Kommentar
Die KVen als der gefesselte Gulliver
Heute steht im Erweiterten Bewertungsausschuss eine Heilbehandlung der besonderen Art an: Die Honorarreform soll verarztet werden. Die regionalen KVen fordern wieder mehr Vertragskompetenzen ein, die man ihnen mit der Reform genommen hat. Das Debakel, das sich jetzt in vielen West-KVen abzeichnet, war vorhersehbar. Zu unterschiedlich waren Honorarniveau und -verteilung, als dass eine weitgehende Zentralisierung nicht hätte zu Kollateralschäden führen müssen.
Mindestens zwei Effekte sind die Konsequenz: Erstens geraten die Körperschaften - gerade in den am stärksten betroffenen KVen - in eine wachsende Legitimationskrise.

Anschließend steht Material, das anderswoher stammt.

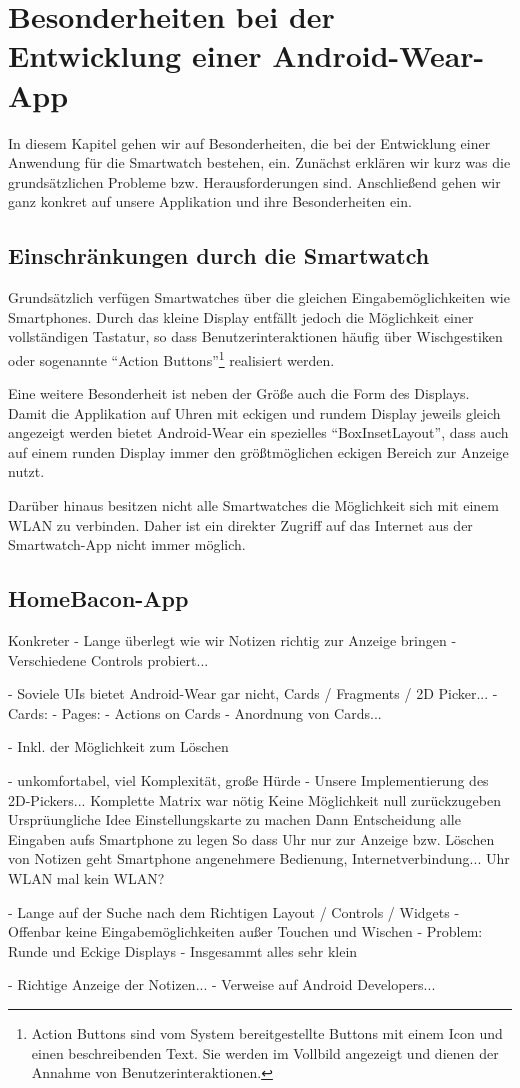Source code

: \section{Besonderheiten bei der Entwicklung einer Android-Wear-App}
In diesem Kapitel gehen wir auf Besonderheiten, die bei der Entwicklung einer Anwendung für die Smartwatch bestehen, ein. Zunächst erklären wir kurz was die grundsätzlichen Probleme bzw. Herausforderungen sind. Anschließend gehen wir ganz konkret auf unsere Applikation und ihre Besonderheiten ein.

\subsection{Einschränkungen durch die Smartwatch}
Grundsätzlich verfügen Smartwatches über die gleichen Eingabemöglichkeiten wie Smartphones. Durch das kleine Display entfällt jedoch die Möglichkeit einer vollständigen Tastatur, so dass Benutzerinteraktionen häufig über Wischgestiken oder sogenannte "`Action Buttons"'\footnote{Action Buttons sind vom System bereitgestellte Buttons mit einem Icon und einen beschreibenden Text. Sie werden im Vollbild angezeigt und dienen der Annahme von Benutzerinteraktionen.} realisiert werden. 

Eine weitere Besonderheit ist neben der Größe auch die Form des Displays. Damit die Applikation auf Uhren mit eckigen und rundem Display jeweils gleich angezeigt werden bietet Android-Wear ein spezielles "`BoxInsetLayout"', dass auch auf einem runden Display immer den größtmöglichen eckigen Bereich zur Anzeige nutzt.

Darüber hinaus besitzen nicht alle Smartwatches die Möglichkeit sich mit einem WLAN zu verbinden. Daher ist ein direkter Zugriff auf das Internet aus der Smartwatch-App nicht immer möglich.

\subsection{HomeBacon-App}


Konkreter
	- Lange überlegt wie wir Notizen richtig zur Anzeige bringen
	- Verschiedene Controls probiert...
	
	- Soviele UIs bietet Android-Wear gar nicht, Cards / Fragments / 2D Picker...
		- Cards: 
		- Pages: 
		- Actions on Cards
		- Anordnung von Cards...
	
		- Inkl. der Möglichkeit zum Löschen
	
	- unkomfortabel, viel Komplexität, große Hürde
	- Unsere Implementierung des 2D-Pickers...
		Komplette Matrix war nötig
		Keine Möglichkeit null zurückzugeben
		Ursprüungliche Idee Einstellungskarte zu machen
		Dann Entscheidung alle Eingaben aufs Smartphone zu legen
		So dass Uhr nur zur Anzeige bzw. Löschen von Notizen geht
		Smartphone angenehmere Bedienung, Internetverbindung... Uhr WLAN mal kein WLAN?

- Lange auf der Suche nach dem Richtigen Layout / Controls / Widgets
- Offenbar keine Eingabemöglichkeiten außer Touchen und Wischen
- Problem: Runde und Eckige Displays
- Insgesammt alles sehr klein

- Richtige Anzeige der Notizen...
- Verweise auf Android Developers...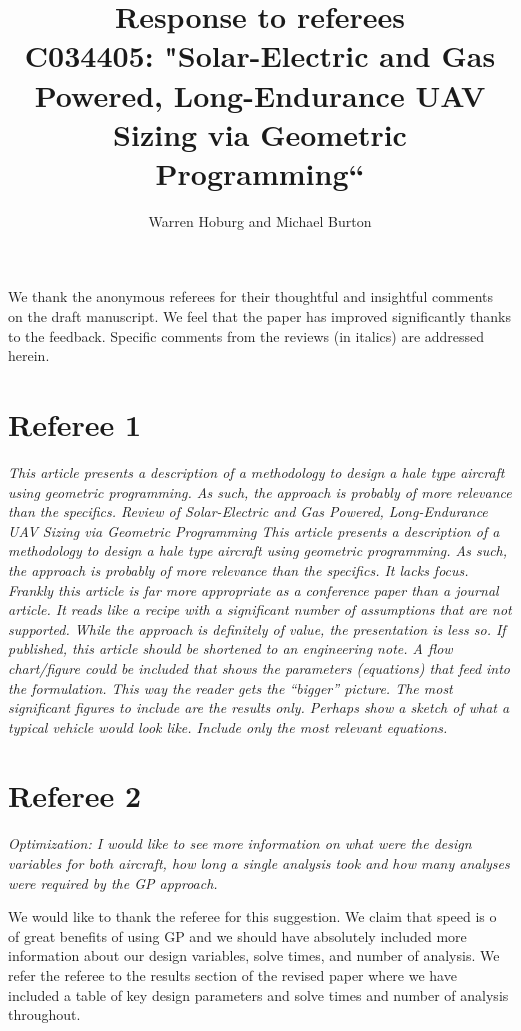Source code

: \documentclass[10pt, a4paper]{article}
\begin{document}
\title{Response to referees \\
C034405: "Solar-Electric and Gas Powered, Long-Endurance UAV Sizing via Geometric Programming``}
\author{Warren Hoburg and Michael Burton}
\maketitle

We thank the anonymous referees for their thoughtful and insightful comments on the draft manuscript.
We feel that the paper has improved significantly thanks to the feedback. 
Specific comments from the reviews (in italics) are addressed herein.

\section*{Referee 1}

\emph{
This article presents a description of a methodology to design a hale type aircraft using geometric programming.
As such, the approach is probably of more relevance than the specifics.
Review of Solar-Electric and Gas Powered, Long-Endurance UAV Sizing via Geometric Programming
This article presents a description of a methodology to design a hale type aircraft using geometric programming.
As such, the approach is probably of more relevance than the specifics.
It lacks focus. Frankly this article is far more appropriate as a conference paper than a journal article. It reads like a recipe with a significant number of assumptions that are not supported.
While the approach is definitely of value, the presentation is less so. If published, this article should be shortened to an engineering note. 
A flow chart/figure could be included that shows the parameters (equations) that feed into the formulation. This way the reader gets the “bigger” picture. 
The most significant figures to include are the results only. 
Perhaps show a sketch of what a typical vehicle would look like. 
Include only the most relevant equations.
}

\section*{Referee 2}

\emph{Optimization: I would like to see more information on what were the design variables for both aircraft, how long a single analysis took and how many analyses were required by the GP approach.}

We would like to thank the referee for this suggestion.  We claim that speed is o of great benefits of using GP and we should have absolutely included more information about our design variables, solve times, and number of analysis.  We refer the referee to the results section of the revised paper where we have included a table of key design parameters and solve times and number of analysis throughout. 
\end{document}
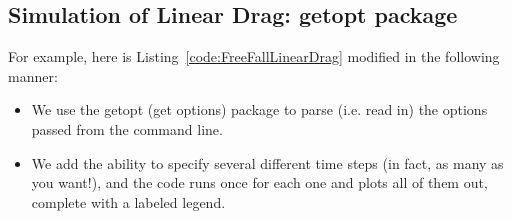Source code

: \subsection{Simulation of Linear Drag: \textsf{getopt} package}
\label{sec-LinDragGetOpt}

For example, here is Listing~\ref{code:FreeFallLinearDrag} modified in the following manner: 
\begin{itemize}
	\item We use the getopt (get options) package to parse (i.e. read in) the options passed from the command line.
	\item We add the ability to specify several different time steps (in fact, as many as you want!), and the code runs once for each one and plots all of them out, complete with a labeled legend.
\end{itemize}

Die vermeintliche Schutzinstanz KV verliert in den Augen vieler Betroffener ihre Existenzberechtigung, wenn Niedergelassene um ihre Praxis fürchten.
Zweitens beschleunigt die Verunsicherung die Flucht von Ärzten aus dem Kollektivvertrag - hin zu Einzelverträgen jenseits des KV-Systems. Das schwächt die Verhandlungsposition der KVen im Verhandlungspoker mit den Kassen. Bevor KVen endgültig zu Patienten werden, sollten sie wieder mehr regionale Verhandlungsmacht erhalten. Dann könnten sie - im Wettbewerb mit freien Verbänden - zeigen, ob sie langfristig eine Existenzberechtigung haben.